I was at a board meeting of the Portland Yacht Club last night.  I confess to zoning out for a little while.  The day had been very hot, the kind of thick mid-eighties unstable air that means a thunderstorm will probably move through at the end of the day.  It hadn't come yet, and although the fan was on the air in the boardroom was uncomfortably warm.  During the treasurer's report or the Food and Beverage committee report or maybe a discussion about mooring insurance but I kind of mentally left the table, and stared out at the anchorage.  I was looking south and noticing the boats, all their bows pointing northwest, their sterns swaying a little bit to one side or the other.  I noticed a boat I hadn't seen before, and as I looked at it I thought about how much I like looking at boats.  And the thought slipped across my mind, "I would feel completely at home anywhere where I was looking at an anchorage full of boats."  For a moment I imagined being picked up and dropped into a board meeting at the San Diego Yacht Club or the Chicago Yacht Club and looking out at their waterfront and, yep, I felt pretty sure I would feel right at home there.
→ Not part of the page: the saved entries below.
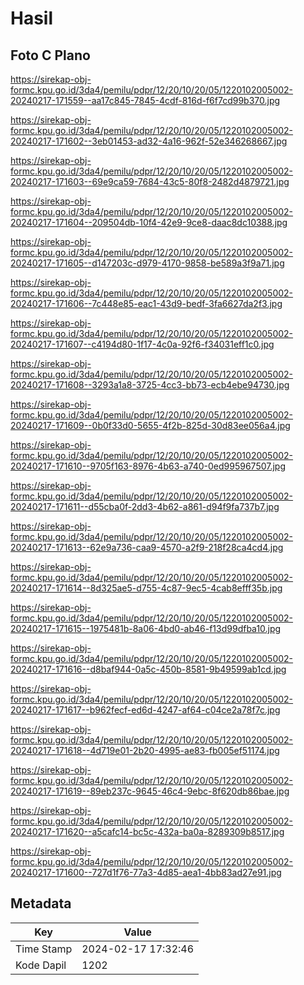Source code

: # Hasil

## Foto C Plano

https://sirekap-obj-formc.kpu.go.id/3da4/pemilu/pdpr/12/20/10/20/05/1220102005002-20240217-171559--aa17c845-7845-4cdf-816d-f6f7cd99b370.jpg

https://sirekap-obj-formc.kpu.go.id/3da4/pemilu/pdpr/12/20/10/20/05/1220102005002-20240217-171602--3eb01453-ad32-4a16-962f-52e346268667.jpg

https://sirekap-obj-formc.kpu.go.id/3da4/pemilu/pdpr/12/20/10/20/05/1220102005002-20240217-171603--69e9ca59-7684-43c5-80f8-2482d4879721.jpg

https://sirekap-obj-formc.kpu.go.id/3da4/pemilu/pdpr/12/20/10/20/05/1220102005002-20240217-171604--209504db-10f4-42e9-9ce8-daac8dc10388.jpg

https://sirekap-obj-formc.kpu.go.id/3da4/pemilu/pdpr/12/20/10/20/05/1220102005002-20240217-171605--d147203c-d979-4170-9858-be589a3f9a71.jpg

https://sirekap-obj-formc.kpu.go.id/3da4/pemilu/pdpr/12/20/10/20/05/1220102005002-20240217-171606--7c448e85-eac1-43d9-bedf-3fa6627da2f3.jpg

https://sirekap-obj-formc.kpu.go.id/3da4/pemilu/pdpr/12/20/10/20/05/1220102005002-20240217-171607--c4194d80-1f17-4c0a-92f6-f34031eff1c0.jpg

https://sirekap-obj-formc.kpu.go.id/3da4/pemilu/pdpr/12/20/10/20/05/1220102005002-20240217-171608--3293a1a8-3725-4cc3-bb73-ecb4ebe94730.jpg

https://sirekap-obj-formc.kpu.go.id/3da4/pemilu/pdpr/12/20/10/20/05/1220102005002-20240217-171609--0b0f33d0-5655-4f2b-825d-30d83ee056a4.jpg

https://sirekap-obj-formc.kpu.go.id/3da4/pemilu/pdpr/12/20/10/20/05/1220102005002-20240217-171610--9705f163-8976-4b63-a740-0ed995967507.jpg

https://sirekap-obj-formc.kpu.go.id/3da4/pemilu/pdpr/12/20/10/20/05/1220102005002-20240217-171611--d55cba0f-2dd3-4b62-a861-d94f9fa737b7.jpg

https://sirekap-obj-formc.kpu.go.id/3da4/pemilu/pdpr/12/20/10/20/05/1220102005002-20240217-171613--62e9a736-caa9-4570-a2f9-218f28ca4cd4.jpg

https://sirekap-obj-formc.kpu.go.id/3da4/pemilu/pdpr/12/20/10/20/05/1220102005002-20240217-171614--8d325ae5-d755-4c87-9ec5-4cab8efff35b.jpg

https://sirekap-obj-formc.kpu.go.id/3da4/pemilu/pdpr/12/20/10/20/05/1220102005002-20240217-171615--1975481b-8a06-4bd0-ab46-f13d99dfba10.jpg

https://sirekap-obj-formc.kpu.go.id/3da4/pemilu/pdpr/12/20/10/20/05/1220102005002-20240217-171616--d8baf944-0a5c-450b-8581-9b49599ab1cd.jpg

https://sirekap-obj-formc.kpu.go.id/3da4/pemilu/pdpr/12/20/10/20/05/1220102005002-20240217-171617--b962fecf-ed6d-4247-af64-c04ce2a78f7c.jpg

https://sirekap-obj-formc.kpu.go.id/3da4/pemilu/pdpr/12/20/10/20/05/1220102005002-20240217-171618--4d719e01-2b20-4995-ae83-fb005ef51174.jpg

https://sirekap-obj-formc.kpu.go.id/3da4/pemilu/pdpr/12/20/10/20/05/1220102005002-20240217-171619--89eb237c-9645-46c4-9ebc-8f620db86bae.jpg

https://sirekap-obj-formc.kpu.go.id/3da4/pemilu/pdpr/12/20/10/20/05/1220102005002-20240217-171620--a5cafc14-bc5c-432a-ba0a-8289309b8517.jpg

https://sirekap-obj-formc.kpu.go.id/3da4/pemilu/pdpr/12/20/10/20/05/1220102005002-20240217-171600--727d1f76-77a3-4d85-aea1-4bb83ad27e91.jpg


## Metadata

| Key        | Value               |
| ---------- | ------------------- |
| Time Stamp | 2024-02-17 17:32:46 |
| Kode Dapil | 1202                |




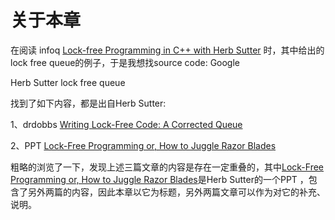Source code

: # 关于本章

在阅读 infoq [Lock-free Programming in C++ with Herb Sutter](https://www.infoq.com/news/2014/10/cpp-lock-free-programming/) 时，其中给出的lock free queue的例子，于是我想找source code: Google 

Herb Sutter lock free queue

找到了如下内容，都是出自Herb Sutter:

1、drdobbs [Writing Lock-Free Code: A Corrected Queue](https://www.drdobbs.com/parallel/writing-lock-free-code-a-corrected-queue/210604448?pgno=1)

2、PPT [Lock-Free Programming or, How to Juggle Razor Blades](http://www.alfasoft.com/files/herb/40-LockFree.pdf)

粗略的浏览了一下，发现上述三篇文章的内容是存在一定重叠的，其中[Lock-Free Programming or, How to Juggle Razor Blades](http://www.alfasoft.com/files/herb/40-LockFree.pdf)是Herb Sutter的一个PPT ，包含了另外两篇的内容，因此本章以它为标题，另外两篇文章可以作为对它的补充、说明。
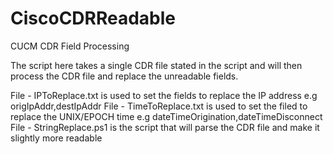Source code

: # CiscoCDRReadable
CUCM CDR Field Processing

The script here takes a single CDR file stated in the script and will then process the CDR file and replace the unreadable fields.

File - IPToReplace.txt is used to set the fields to replace the IP address e.g origIpAddr,destIpAddr
File - TimeToReplace.txt is used to set the filed to replace the UNIX/EPOCH time e.g dateTimeOrigination,dateTimeDisconnect
File - StringReplace.ps1 is the script that will parse the CDR file and make it slightly more readable

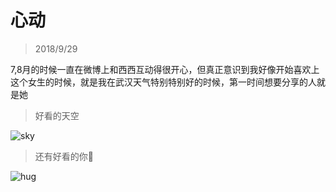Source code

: # 心动

> 2018/9/29

7,8月的时候一直在微博上和西西互动得很开心，但真正意识到我好像开始喜欢上这个女生的时候，就是我在武汉天气特别特别好的时候，第一时间想要分享的人就是她

> 好看的天空

![sky](./static/img/weather.jpg)

> 还有好看的你

![hug](./static/img/hug.png)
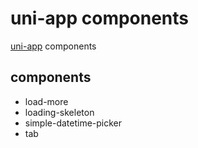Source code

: # uni-app components

[uni-app](https://uniapp.dcloud.io/) components

## components

+ load-more
+ loading-skeleton
+ simple-datetime-picker
+ tab 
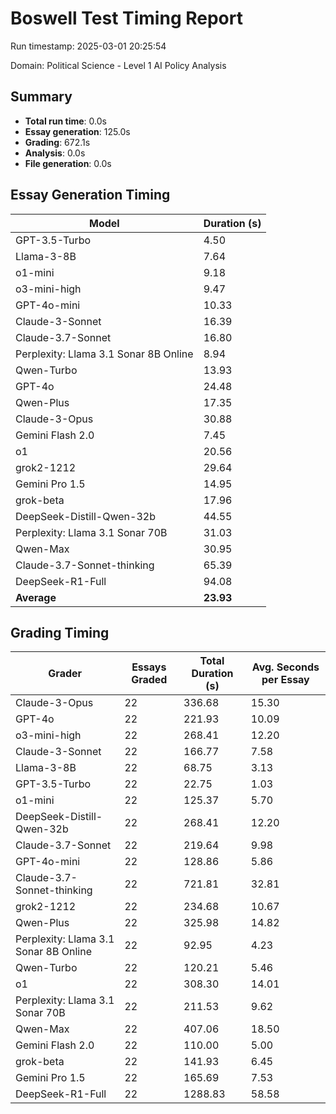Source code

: # Boswell Test Timing Report

Run timestamp: 2025-03-01 20:25:54

Domain: Political Science - Level 1 AI Policy Analysis

## Summary

- **Total run time**: 0.0s
- **Essay generation**: 125.0s
- **Grading**: 672.1s
- **Analysis**: 0.0s
- **File generation**: 0.0s

## Essay Generation Timing

| Model | Duration (s) |
|-------|-------------|
| GPT-3.5-Turbo | 4.50 |
| Llama-3-8B | 7.64 |
| o1-mini | 9.18 |
| o3-mini-high | 9.47 |
| GPT-4o-mini | 10.33 |
| Claude-3-Sonnet | 16.39 |
| Claude-3.7-Sonnet | 16.80 |
| Perplexity: Llama 3.1 Sonar 8B Online | 8.94 |
| Qwen-Turbo | 13.93 |
| GPT-4o | 24.48 |
| Qwen-Plus | 17.35 |
| Claude-3-Opus | 30.88 |
| Gemini Flash 2.0 | 7.45 |
| o1 | 20.56 |
| grok2-1212 | 29.64 |
| Gemini Pro 1.5 | 14.95 |
| grok-beta | 17.96 |
| DeepSeek-Distill-Qwen-32b | 44.55 |
| Perplexity: Llama 3.1 Sonar 70B | 31.03 |
| Qwen-Max | 30.95 |
| Claude-3.7-Sonnet-thinking | 65.39 |
| DeepSeek-R1-Full | 94.08 |
| **Average** | **23.93** |

## Grading Timing

| Grader | Essays Graded | Total Duration (s) | Avg. Seconds per Essay |
|--------|---------------|-------------------|------------------------|
| Claude-3-Opus | 22 | 336.68 | 15.30 |
| GPT-4o | 22 | 221.93 | 10.09 |
| o3-mini-high | 22 | 268.41 | 12.20 |
| Claude-3-Sonnet | 22 | 166.77 | 7.58 |
| Llama-3-8B | 22 | 68.75 | 3.13 |
| GPT-3.5-Turbo | 22 | 22.75 | 1.03 |
| o1-mini | 22 | 125.37 | 5.70 |
| DeepSeek-Distill-Qwen-32b | 22 | 268.41 | 12.20 |
| Claude-3.7-Sonnet | 22 | 219.64 | 9.98 |
| GPT-4o-mini | 22 | 128.86 | 5.86 |
| Claude-3.7-Sonnet-thinking | 22 | 721.81 | 32.81 |
| grok2-1212 | 22 | 234.68 | 10.67 |
| Qwen-Plus | 22 | 325.98 | 14.82 |
| Perplexity: Llama 3.1 Sonar 8B Online | 22 | 92.95 | 4.23 |
| Qwen-Turbo | 22 | 120.21 | 5.46 |
| o1 | 22 | 308.30 | 14.01 |
| Perplexity: Llama 3.1 Sonar 70B | 22 | 211.53 | 9.62 |
| Qwen-Max | 22 | 407.06 | 18.50 |
| Gemini Flash 2.0 | 22 | 110.00 | 5.00 |
| grok-beta | 22 | 141.93 | 6.45 |
| Gemini Pro 1.5 | 22 | 165.69 | 7.53 |
| DeepSeek-R1-Full | 22 | 1288.83 | 58.58 |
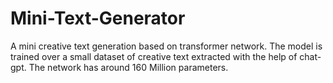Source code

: # Mini-Text-Generator
A mini creative text generation based on transformer network. The model is trained over a small dataset of creative text extracted with the help of chat-gpt. The network has around 160 Million parameters.

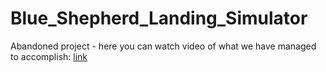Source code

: # Blue_Shepherd_Landing_Simulator
Abandoned project - here you can watch video of what we have managed to accomplish: [link](https://www.youtube.com/watch?v=A3fSr2SYeBI)

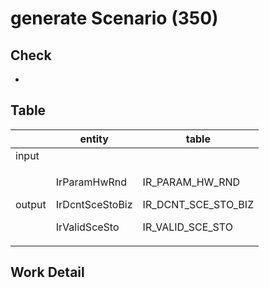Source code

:# generate Scenario (350)

## Check

*

## Table&#x20;

<table data-view="cards"><thead><tr><th></th><th>entity</th><th>table</th></tr></thead><tbody><tr><td>input</td><td></td><td></td></tr><tr><td>output</td><td><p>IrParamHwRnd</p><p>IrDcntSceStoBiz</p><p>IrValidSceSto</p></td><td><p>IR_PARAM_HW_RND</p><p>IR_DCNT_SCE_STO_BIZ</p><p>IR_VALID_SCE_STO</p></td></tr></tbody></table>



## Work Detail
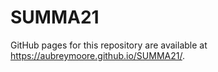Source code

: # SUMMA21

GitHub pages for this repository are available at https://aubreymoore.github.io/SUMMA21/.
And as soon as that thought struck me I thought how peculiar that was.  I thought about what a strange and privileged and incorrect comfort zone that is, the sense that I could find safety and belonging at any yacht club I wandered into.  It made me feel a little bit sheepish, and it reminded me of something that happened to me in college.   

Continue reading "Comfort Zones" »

Posted on July 12, 2005 | Permalink | Comments (2) | TrackBack (0)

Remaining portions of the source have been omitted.